WHAT TO PRODUCE |
In the records below, begin at the line that has "kombinacija raspršivanja i" and stop after the line that has "rubni operatori s"; quote those lines verbatim and nothing more.

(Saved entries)
⟨

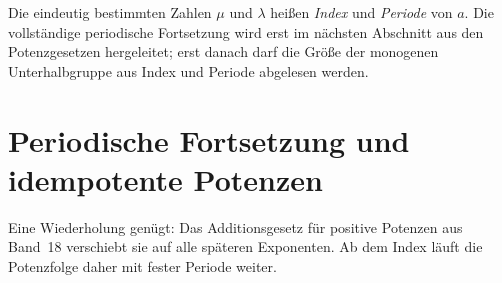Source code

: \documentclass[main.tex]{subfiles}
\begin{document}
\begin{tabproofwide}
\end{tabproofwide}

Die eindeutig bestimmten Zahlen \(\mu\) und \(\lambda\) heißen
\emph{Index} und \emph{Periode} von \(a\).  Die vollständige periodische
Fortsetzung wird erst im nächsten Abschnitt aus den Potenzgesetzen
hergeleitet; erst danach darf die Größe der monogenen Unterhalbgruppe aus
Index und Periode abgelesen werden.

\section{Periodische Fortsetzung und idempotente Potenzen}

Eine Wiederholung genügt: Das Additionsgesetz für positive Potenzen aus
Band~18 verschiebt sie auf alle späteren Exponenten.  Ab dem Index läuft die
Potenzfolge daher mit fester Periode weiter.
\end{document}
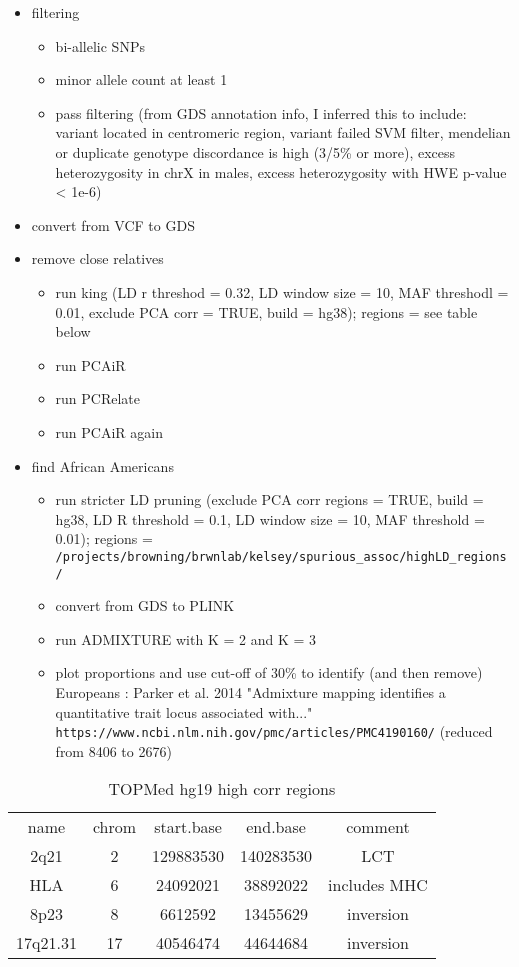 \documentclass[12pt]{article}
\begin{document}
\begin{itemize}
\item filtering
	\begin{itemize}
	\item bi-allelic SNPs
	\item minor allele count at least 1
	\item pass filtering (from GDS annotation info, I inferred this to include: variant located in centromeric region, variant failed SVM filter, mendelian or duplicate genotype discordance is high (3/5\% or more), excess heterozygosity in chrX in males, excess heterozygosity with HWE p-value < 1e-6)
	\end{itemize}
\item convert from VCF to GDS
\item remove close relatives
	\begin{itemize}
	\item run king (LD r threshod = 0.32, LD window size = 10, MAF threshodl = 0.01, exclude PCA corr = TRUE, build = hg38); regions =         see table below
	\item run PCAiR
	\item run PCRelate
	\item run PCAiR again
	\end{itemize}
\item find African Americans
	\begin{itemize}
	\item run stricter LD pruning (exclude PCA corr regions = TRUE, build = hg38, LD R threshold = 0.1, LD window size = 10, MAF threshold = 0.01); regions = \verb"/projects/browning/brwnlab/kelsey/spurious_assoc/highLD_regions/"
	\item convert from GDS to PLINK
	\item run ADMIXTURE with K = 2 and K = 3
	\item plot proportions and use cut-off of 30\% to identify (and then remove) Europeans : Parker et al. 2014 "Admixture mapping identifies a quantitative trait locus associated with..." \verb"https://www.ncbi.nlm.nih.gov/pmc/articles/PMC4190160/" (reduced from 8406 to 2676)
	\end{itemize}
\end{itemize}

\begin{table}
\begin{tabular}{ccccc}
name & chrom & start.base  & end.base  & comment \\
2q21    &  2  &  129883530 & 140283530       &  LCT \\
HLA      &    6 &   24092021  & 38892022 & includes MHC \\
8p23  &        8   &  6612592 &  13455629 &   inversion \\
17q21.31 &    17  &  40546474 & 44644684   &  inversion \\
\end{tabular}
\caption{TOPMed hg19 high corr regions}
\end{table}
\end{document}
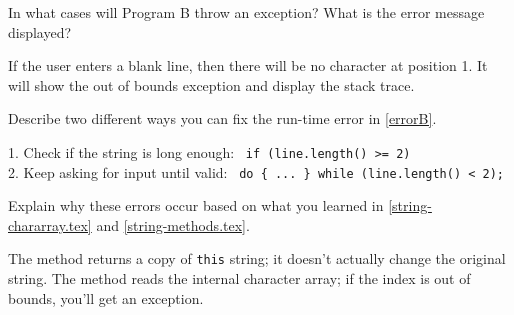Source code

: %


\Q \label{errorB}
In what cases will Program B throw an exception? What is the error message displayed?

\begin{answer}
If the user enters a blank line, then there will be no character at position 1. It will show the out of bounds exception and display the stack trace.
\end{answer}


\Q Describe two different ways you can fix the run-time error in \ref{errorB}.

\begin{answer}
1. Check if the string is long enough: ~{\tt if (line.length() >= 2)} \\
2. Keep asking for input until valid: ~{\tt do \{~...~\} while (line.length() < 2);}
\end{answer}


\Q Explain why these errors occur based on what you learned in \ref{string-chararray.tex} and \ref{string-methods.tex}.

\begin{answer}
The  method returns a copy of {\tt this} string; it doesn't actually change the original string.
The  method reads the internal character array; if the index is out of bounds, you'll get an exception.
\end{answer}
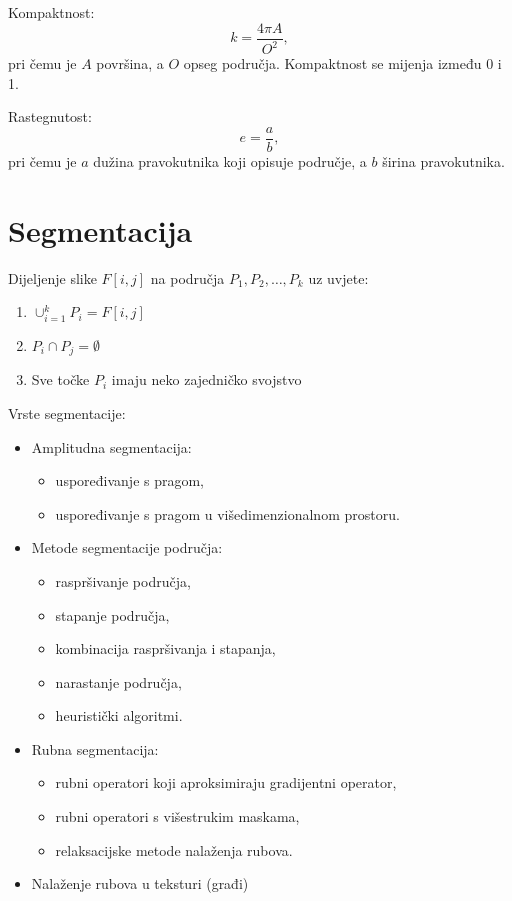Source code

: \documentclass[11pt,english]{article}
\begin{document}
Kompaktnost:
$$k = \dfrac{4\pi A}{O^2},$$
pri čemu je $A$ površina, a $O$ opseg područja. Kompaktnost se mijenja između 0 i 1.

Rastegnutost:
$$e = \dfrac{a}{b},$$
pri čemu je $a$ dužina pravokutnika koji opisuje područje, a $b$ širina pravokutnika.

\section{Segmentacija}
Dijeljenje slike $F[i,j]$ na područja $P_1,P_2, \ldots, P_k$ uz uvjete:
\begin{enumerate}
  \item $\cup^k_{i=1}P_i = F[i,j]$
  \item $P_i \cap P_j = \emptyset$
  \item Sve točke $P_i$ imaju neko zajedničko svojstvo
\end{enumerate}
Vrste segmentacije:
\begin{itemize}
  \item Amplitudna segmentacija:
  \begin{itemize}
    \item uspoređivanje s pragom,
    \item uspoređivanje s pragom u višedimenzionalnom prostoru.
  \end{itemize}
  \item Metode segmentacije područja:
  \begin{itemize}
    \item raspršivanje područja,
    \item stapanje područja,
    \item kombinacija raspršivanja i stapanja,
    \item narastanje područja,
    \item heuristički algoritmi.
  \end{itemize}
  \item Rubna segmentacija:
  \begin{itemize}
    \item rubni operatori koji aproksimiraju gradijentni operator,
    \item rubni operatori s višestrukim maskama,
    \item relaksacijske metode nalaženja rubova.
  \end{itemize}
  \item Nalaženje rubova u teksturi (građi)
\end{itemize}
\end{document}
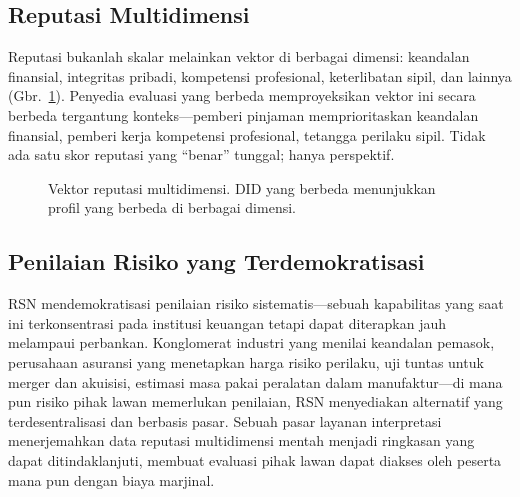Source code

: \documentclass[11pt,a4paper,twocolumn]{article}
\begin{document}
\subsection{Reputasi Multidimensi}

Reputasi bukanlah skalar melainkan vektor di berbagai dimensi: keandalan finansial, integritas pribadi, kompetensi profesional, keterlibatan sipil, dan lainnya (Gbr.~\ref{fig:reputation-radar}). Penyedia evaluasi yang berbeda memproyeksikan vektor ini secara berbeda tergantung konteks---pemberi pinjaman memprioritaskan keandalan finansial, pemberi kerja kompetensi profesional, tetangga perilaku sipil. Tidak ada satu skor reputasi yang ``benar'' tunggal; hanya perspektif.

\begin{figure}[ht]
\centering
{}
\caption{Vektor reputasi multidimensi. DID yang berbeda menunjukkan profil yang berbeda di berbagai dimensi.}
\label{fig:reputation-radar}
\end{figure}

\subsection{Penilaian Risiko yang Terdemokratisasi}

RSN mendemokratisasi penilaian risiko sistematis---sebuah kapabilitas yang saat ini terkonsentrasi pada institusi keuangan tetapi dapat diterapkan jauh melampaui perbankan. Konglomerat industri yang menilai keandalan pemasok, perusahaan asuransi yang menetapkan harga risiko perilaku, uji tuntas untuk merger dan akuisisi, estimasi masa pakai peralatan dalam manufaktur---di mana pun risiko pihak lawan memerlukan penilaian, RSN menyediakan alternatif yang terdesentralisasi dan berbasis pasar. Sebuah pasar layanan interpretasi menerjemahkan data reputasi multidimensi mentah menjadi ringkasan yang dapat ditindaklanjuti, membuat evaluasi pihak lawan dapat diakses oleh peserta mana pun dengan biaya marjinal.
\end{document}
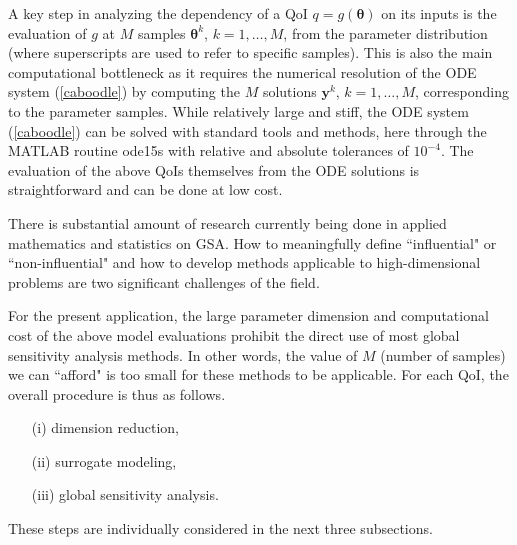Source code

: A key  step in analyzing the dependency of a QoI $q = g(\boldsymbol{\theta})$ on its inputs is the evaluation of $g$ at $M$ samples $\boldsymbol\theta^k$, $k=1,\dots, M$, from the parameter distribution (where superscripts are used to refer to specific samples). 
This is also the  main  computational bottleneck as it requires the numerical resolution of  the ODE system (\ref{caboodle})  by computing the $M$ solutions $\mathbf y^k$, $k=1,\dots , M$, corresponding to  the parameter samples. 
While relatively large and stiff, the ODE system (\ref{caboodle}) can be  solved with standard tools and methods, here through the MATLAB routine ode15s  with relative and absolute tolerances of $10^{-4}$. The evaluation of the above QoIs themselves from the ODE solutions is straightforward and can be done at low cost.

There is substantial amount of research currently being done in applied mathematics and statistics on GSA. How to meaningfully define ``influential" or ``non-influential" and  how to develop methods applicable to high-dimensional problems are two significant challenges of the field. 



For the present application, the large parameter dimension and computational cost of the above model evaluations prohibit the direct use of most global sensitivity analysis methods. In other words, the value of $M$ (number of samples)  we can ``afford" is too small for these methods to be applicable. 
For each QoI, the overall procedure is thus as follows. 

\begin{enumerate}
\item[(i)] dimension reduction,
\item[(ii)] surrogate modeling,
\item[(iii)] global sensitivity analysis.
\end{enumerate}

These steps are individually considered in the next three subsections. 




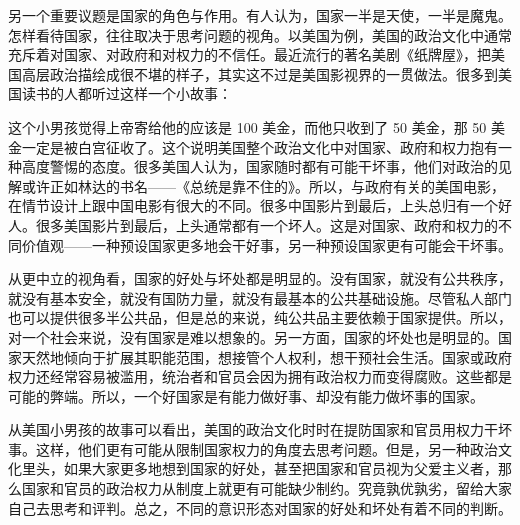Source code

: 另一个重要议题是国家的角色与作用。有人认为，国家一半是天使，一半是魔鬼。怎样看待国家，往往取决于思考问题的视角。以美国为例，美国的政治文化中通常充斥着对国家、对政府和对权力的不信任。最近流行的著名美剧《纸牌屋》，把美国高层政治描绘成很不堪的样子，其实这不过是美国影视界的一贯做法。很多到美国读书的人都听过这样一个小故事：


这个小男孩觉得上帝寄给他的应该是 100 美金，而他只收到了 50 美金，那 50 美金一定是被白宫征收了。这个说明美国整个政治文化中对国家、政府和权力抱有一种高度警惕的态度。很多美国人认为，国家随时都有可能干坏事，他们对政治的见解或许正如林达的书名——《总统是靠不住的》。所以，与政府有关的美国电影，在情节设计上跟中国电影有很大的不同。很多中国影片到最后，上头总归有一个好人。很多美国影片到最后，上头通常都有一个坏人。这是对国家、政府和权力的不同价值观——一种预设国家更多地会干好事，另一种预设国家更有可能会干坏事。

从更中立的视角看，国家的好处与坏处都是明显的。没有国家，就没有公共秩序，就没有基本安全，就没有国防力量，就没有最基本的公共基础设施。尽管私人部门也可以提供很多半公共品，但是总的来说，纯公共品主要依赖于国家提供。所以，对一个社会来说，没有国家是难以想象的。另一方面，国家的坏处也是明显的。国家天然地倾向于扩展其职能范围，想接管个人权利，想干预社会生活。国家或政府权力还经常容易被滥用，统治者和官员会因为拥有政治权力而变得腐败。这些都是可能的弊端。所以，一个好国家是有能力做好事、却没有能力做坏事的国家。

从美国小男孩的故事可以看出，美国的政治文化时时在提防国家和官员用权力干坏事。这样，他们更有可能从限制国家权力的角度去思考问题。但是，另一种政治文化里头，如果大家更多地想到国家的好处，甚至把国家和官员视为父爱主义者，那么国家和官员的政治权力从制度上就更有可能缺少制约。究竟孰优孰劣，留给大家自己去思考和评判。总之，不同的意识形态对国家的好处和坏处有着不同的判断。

⟩

OUTPUT OF THE EXERCISE |
    \item kombinacija raspršivanja i stapanja,
    \item narastanje područja,
    \item heuristički algoritmi.
  \end{itemize}
  \item Rubna segmentacija:
  \begin{itemize}
    \item rubni operatori koji aproksimiraju gradijentni operator,
    \item rubni operatori s višestrukim maskama,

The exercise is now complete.